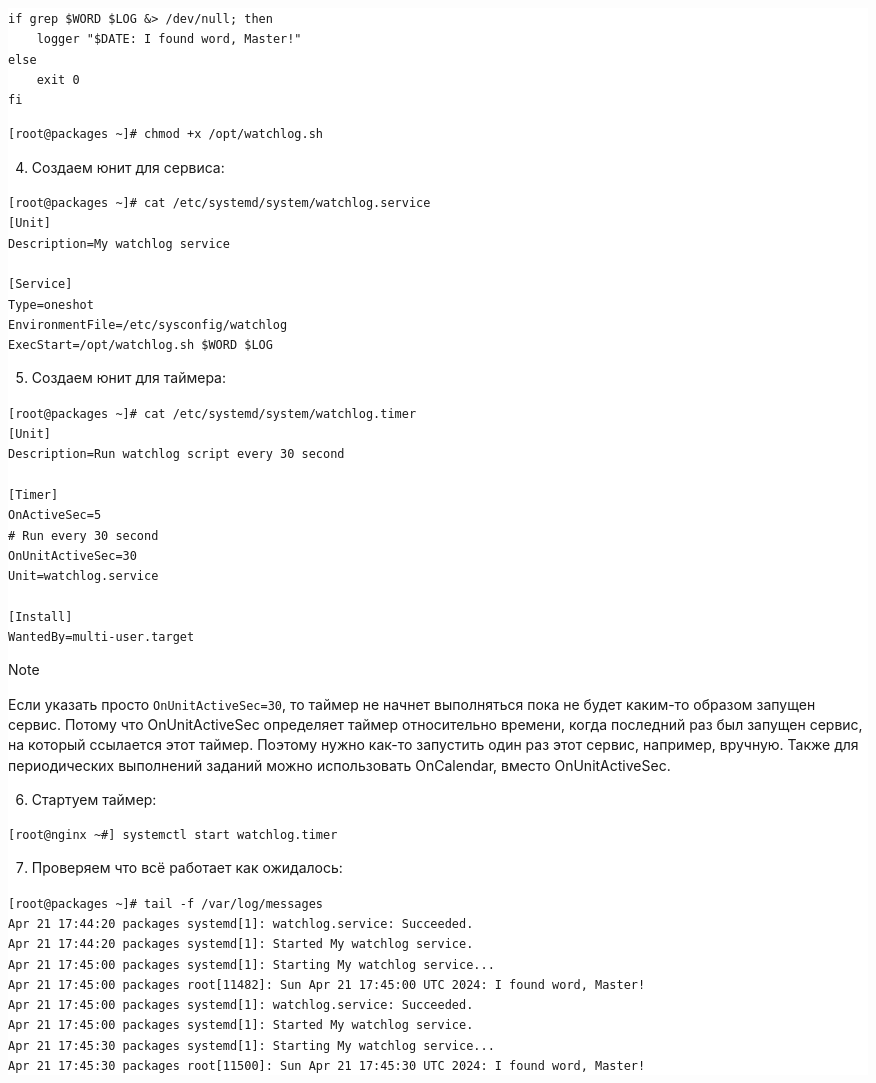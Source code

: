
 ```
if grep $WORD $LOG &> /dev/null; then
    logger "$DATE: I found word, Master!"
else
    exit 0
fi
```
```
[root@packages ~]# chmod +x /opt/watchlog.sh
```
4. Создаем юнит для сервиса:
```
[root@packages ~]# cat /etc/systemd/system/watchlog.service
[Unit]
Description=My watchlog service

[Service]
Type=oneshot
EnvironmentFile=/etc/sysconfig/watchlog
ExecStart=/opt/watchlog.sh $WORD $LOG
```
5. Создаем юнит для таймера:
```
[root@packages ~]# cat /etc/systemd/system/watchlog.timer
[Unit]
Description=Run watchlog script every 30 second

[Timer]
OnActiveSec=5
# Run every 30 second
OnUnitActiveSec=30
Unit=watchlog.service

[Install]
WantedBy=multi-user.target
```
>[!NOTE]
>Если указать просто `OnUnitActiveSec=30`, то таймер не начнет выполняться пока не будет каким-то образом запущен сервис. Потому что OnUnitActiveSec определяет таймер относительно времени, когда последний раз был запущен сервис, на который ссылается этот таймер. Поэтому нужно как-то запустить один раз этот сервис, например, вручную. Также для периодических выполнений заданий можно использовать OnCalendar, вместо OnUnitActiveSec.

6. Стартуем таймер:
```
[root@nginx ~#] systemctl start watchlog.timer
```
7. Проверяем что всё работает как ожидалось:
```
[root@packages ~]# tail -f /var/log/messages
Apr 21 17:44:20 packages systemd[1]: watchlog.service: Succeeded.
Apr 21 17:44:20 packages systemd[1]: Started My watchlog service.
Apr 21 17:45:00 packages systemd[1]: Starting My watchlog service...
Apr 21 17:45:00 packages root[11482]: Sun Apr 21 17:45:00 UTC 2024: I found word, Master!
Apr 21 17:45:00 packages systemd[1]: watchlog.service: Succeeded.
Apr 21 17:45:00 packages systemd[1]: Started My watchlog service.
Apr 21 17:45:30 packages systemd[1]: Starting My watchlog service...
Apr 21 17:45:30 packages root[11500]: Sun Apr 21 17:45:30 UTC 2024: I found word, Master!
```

-------------------------

- **What you have to do**: In the listing above, which lines include the string "Succeeded"? Return every one of them.

- **Task solution**:
Apr 21 17:44:20 packages systemd[1]: watchlog.service: Succeeded.
Apr 21 17:45:00 packages systemd[1]: watchlog.service: Succeeded.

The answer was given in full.